AIM OF THE EXERCISE: The word "being" may appear in some lines of the data; copy every such line.

Start of DATA PROVIDED

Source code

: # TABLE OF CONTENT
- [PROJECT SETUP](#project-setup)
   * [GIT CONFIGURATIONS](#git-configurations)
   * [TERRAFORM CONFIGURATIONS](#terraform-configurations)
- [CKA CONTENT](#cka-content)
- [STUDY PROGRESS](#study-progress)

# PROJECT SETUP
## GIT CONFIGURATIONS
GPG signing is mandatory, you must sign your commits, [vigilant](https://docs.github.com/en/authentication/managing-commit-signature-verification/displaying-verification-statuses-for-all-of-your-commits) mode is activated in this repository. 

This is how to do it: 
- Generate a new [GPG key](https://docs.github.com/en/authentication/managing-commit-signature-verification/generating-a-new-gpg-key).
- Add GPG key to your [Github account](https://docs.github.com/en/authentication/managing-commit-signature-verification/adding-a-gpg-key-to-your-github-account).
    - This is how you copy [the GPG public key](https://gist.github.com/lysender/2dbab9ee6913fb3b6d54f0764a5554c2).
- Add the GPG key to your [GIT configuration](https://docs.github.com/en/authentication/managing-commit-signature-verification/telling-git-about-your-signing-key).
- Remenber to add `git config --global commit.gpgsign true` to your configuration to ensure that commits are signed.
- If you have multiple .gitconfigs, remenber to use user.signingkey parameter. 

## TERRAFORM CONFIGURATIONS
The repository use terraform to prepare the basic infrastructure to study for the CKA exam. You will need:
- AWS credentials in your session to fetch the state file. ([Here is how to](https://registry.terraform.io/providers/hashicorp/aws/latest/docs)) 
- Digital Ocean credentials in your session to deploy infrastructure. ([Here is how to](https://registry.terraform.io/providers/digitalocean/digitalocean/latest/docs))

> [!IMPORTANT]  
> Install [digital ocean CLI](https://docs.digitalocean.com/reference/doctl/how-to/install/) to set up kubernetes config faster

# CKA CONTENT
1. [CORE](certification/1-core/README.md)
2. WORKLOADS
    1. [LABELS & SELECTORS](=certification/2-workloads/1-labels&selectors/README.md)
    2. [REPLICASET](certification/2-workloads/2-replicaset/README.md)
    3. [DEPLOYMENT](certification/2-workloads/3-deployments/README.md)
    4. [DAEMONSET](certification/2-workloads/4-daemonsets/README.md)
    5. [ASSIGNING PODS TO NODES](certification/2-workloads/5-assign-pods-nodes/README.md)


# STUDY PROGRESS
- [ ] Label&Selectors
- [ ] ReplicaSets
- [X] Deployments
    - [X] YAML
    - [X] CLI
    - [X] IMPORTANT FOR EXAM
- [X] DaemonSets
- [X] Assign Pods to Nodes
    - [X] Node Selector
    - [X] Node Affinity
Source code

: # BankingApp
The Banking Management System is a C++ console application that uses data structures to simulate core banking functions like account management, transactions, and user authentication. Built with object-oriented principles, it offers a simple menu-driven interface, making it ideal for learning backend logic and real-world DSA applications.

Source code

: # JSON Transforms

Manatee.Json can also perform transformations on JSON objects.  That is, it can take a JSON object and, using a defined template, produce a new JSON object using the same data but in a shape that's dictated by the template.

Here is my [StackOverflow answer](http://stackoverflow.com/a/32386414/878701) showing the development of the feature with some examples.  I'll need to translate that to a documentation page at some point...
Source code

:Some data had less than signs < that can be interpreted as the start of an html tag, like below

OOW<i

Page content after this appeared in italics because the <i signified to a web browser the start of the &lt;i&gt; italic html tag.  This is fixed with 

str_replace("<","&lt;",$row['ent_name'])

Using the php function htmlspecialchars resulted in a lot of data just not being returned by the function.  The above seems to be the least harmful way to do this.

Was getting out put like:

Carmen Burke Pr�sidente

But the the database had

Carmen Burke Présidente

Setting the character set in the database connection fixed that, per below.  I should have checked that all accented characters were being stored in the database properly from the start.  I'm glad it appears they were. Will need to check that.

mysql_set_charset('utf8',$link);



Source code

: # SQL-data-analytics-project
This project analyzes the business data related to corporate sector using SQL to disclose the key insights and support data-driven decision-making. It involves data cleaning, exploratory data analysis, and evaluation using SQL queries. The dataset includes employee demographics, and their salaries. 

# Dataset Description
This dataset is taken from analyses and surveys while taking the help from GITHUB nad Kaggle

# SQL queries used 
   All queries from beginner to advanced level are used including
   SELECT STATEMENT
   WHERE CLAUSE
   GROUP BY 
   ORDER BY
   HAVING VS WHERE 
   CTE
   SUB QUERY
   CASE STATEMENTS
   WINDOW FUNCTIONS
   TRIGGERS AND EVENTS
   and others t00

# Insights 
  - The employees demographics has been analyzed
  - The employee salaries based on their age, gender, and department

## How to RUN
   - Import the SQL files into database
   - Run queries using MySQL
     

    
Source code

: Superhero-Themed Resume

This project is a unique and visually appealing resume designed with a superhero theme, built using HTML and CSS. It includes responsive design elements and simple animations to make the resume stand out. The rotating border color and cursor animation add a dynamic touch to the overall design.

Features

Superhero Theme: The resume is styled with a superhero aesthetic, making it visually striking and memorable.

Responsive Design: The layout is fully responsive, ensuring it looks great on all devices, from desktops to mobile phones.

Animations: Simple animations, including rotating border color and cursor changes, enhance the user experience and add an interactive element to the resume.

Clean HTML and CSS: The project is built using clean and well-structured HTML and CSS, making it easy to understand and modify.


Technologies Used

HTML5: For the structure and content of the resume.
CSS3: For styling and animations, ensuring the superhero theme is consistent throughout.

End of DATA PROVIDED

ANSWER TO THIS TASK:
Using the php function htmlspecialchars resulted in a lot of data just not being returned by the function.  The above seems to be the least harmful way to do this.
Setting the character set in the database connection fixed that, per below.  I should have checked that all accented characters were being stored in the database properly from the start.  I'm glad it appears they were. Will need to check that.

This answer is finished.